Records from a data source:
*** Begin section ***

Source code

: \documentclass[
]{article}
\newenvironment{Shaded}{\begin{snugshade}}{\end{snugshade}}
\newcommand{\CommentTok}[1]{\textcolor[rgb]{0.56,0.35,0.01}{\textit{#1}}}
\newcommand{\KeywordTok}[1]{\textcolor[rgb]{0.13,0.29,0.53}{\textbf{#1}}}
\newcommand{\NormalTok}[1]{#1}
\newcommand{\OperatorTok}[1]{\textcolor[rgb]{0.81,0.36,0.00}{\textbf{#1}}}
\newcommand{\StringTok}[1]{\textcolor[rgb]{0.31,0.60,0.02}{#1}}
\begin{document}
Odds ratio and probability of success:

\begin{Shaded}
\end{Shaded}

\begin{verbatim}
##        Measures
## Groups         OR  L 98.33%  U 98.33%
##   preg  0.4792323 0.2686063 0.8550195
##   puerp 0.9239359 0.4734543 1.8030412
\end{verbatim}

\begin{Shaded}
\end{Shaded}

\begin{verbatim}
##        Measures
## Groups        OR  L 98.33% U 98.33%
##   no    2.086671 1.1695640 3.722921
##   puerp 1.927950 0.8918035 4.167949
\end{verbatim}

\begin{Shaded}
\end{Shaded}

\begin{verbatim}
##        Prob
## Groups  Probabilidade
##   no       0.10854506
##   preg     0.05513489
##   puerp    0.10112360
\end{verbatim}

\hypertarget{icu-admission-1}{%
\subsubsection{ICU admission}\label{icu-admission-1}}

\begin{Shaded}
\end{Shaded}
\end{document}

*** End section ***

__What you need to do__:
Your task is to copy every line of the entries that contains the string "Groups".

__Exercise solution__:
## Groups         OR  L 98.33%  U 98.33%
## Groups        OR  L 98.33% U 98.33%
## Groups  Probabilidade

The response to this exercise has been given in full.